Today, the conventional wisdom is that it wasn’t just Hitler, but his ideas that were defeated sixty years ago on May 9. And you are sure to be called a dangerous crackpot if you dare say that what has been happening to Russia for the past decade might be as bad or worse, ideologically speaking, than Hitler’s war or Stalin’s persecution.

Of course, this depends on whose suffering we are talking about. For the cattle, one distinguished Russian economist has written, it is clear that the five years between 1992 and 1997 were the worst Russian cows have ever seen — 19.6 million head of cattle slaughtered. That compares with 16.6 million culled during Stalin’s collectivization experiments, and 2 million killed by Hitler’s invasion.

But we need to talk also about the reform of Russia’s human population. About that, the same economist wrote, Russia is suffering from “economic immunodeficiency,” and he lists the elimination of the very same agricultural machinery and household goods industries which Hitler thought should go. For the decade after 1991, the ersatz Russian reform economy was living, literally, on borrowed time. And when a sustained boom in international commodity prices enabled the state treasury to begin recouping its losses, and taxing its assets back to solvency, the table talk of American officials like Rice has focused on how to stop this process in the name of US oil companies and Russian democracy.

On Rice’s visit to Moscow, these ideas weren’t just table talk.
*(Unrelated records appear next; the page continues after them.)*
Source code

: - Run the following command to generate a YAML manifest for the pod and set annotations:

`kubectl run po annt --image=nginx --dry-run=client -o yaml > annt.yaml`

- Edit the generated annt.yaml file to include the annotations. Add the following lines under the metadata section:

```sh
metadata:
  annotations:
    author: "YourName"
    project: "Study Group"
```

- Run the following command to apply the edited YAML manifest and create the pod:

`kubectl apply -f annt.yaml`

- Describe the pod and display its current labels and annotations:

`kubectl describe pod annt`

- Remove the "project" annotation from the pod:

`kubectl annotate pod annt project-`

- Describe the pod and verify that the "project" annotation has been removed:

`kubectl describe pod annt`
In texts released by the State Department, or reported by the BBC and US news media, Rice appears to have said, among other things: “The [Russian] president should not have so much powers concentrated in his hands.” “We’ve been concerned about certain
centralizing tendencies in Russia; for instance, the decision to no longer directly elect governors but to appoint them from the center.” “We would note that there are people who are emerging who say that they are going to challenge the President, President Putin, in his next [sic] election.” “Our concern is that in trying to rebuild the Russian state, that it not be such a centralized state such as to begin to mimic the Soviet state.” “People are already sort of starting to talk about running and running for the presidency and challenging the President’s party and so forth. So I think that’s a positive development.” “We have to continue to impress upon the Russians that certain responsibilities come with membership in the G-8, that this is, in fact, a group of democracies, that it is a group that is fully committed to free market principles, free trade, rule of law…” “On certain agricultural protectionist measures it’s extremely important that Russia come into conformity with WTO rules on agriculture. There may be issues on financial services, for instance.”
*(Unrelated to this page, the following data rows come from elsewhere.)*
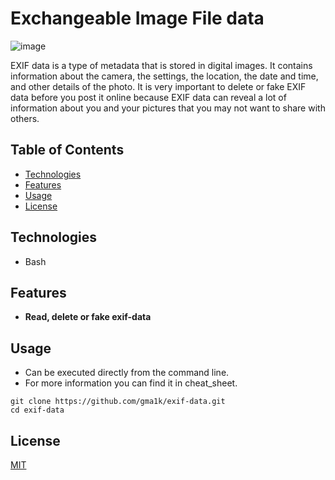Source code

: # Exchangeable Image File data

![image](https://github.com/gma1k/scripts/assets/138721734/2f370239-3139-4f05-9f59-d6b03231e91a)


EXIF data is a type of metadata that is stored in digital images. 
It contains information about the camera, the settings, the location, the date and time, and other details of the photo. 
It is very important to delete or fake EXIF data before you post it online because EXIF data can reveal a lot of information about you and your pictures that you may not want to share with others.

## Table of Contents

- [Technologies](#technologies)
- [Features](#features)
- [Usage](#usage)
- [License](#license)

## Technologies

- Bash

## Features

- **Read, delete or fake exif-data**

## Usage

- Can be executed directly from the command line.
- For more information you can find it in cheat_sheet.

```
git clone https://github.com/gma1k/exif-data.git
cd exif-data
```

## License

[MIT](LICENSE)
After Rice broadcast some of these opinions in a 30-minute interview on a Moscow radio talk-show, a not exactly random sample of listeners may have thought they heard an old echo. Asked to vote on whether the US is now an adversary or ally of Russia, the vote was a narrow one – 46 percent to 54 percent. You might say that Russians are still having difficulty detecting the difference between the old Germans, and the new.

As for the American media, they have used the occasion of the Victory Day ceremony in Moscow, to reverse Milligan’s warning, and editorialize on the likeness they detect between Putin and Josef Stalin. Putin tried hard to make his own distinction. “It goes without saying,” Putin told the German press, “that Stalin was a tyrant, whom many call a criminal, but he was not a Nazi. “And they were not Soviet troops that crossed the German border on June 22, 1941, it was the other way around. ”

Curiously, it has not been the Germans, but the Americans, who were the only ones promoting acrimony and rancour during the Moscow ceremonies. But when Milligan first issued his nationality warning, he was very clear what he was warning about – nationalities who can’t take a joke about their nationality.